* Data provided *
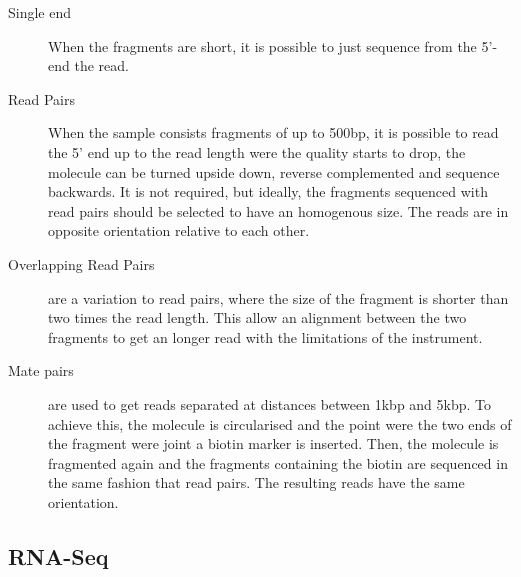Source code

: \begin{description}
\item[Single end] When the fragments are short, it is possible to just sequence from the 5'-end the read.
\item[Read Pairs] When the sample consists fragments of up to 500bp, it is possible to read the 5' end up to the read length were the quality starts to drop, the molecule can be turned upside down, reverse complemented and sequence backwards. It is not required, but ideally, the fragments sequenced with read pairs should be selected to have an homogenous size. The reads are in opposite orientation relative to each other. 
\item[Overlapping Read Pairs] are a variation to read pairs, where the size of the fragment is shorter than two times the read length. This allow an alignment between the two fragments to get an longer read with the limitations of the instrument.
\item[Mate pairs]  are used to get reads separated at distances between 1kbp and 5kbp. To achieve this, the molecule is circularised and the point were the two ends of the fragment were joint a biotin marker is inserted. Then, the molecule is fragmented again and the fragments containing the biotin are sequenced in the same fashion that read pairs. The resulting reads have the same orientation.
\end{description}


\subsection{RNA-Seq}
\label{lit:rna-seq}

* Your assignment *
Return the entries above exactly, skipping any images.

* Written answer *
Source code

: \begin{description}
\item[Single end] When the fragments are short, it is possible to just sequence from the 5'-end the read.
\item[Read Pairs] When the sample consists fragments of up to 500bp, it is possible to read the 5' end up to the read length were the quality starts to drop, the molecule can be turned upside down, reverse complemented and sequence backwards. It is not required, but ideally, the fragments sequenced with read pairs should be selected to have an homogenous size. The reads are in opposite orientation relative to each other. 
\item[Overlapping Read Pairs] are a variation to read pairs, where the size of the fragment is shorter than two times the read length. This allow an alignment between the two fragments to get an longer read with the limitations of the instrument.
\item[Mate pairs]  are used to get reads separated at distances between 1kbp and 5kbp. To achieve this, the molecule is circularised and the point were the two ends of the fragment were joint a biotin marker is inserted. Then, the molecule is fragmented again and the fragments containing the biotin are sequenced in the same fashion that read pairs. The resulting reads have the same orientation.
\end{description}


\subsection{RNA-Seq}
\label{lit:rna-seq}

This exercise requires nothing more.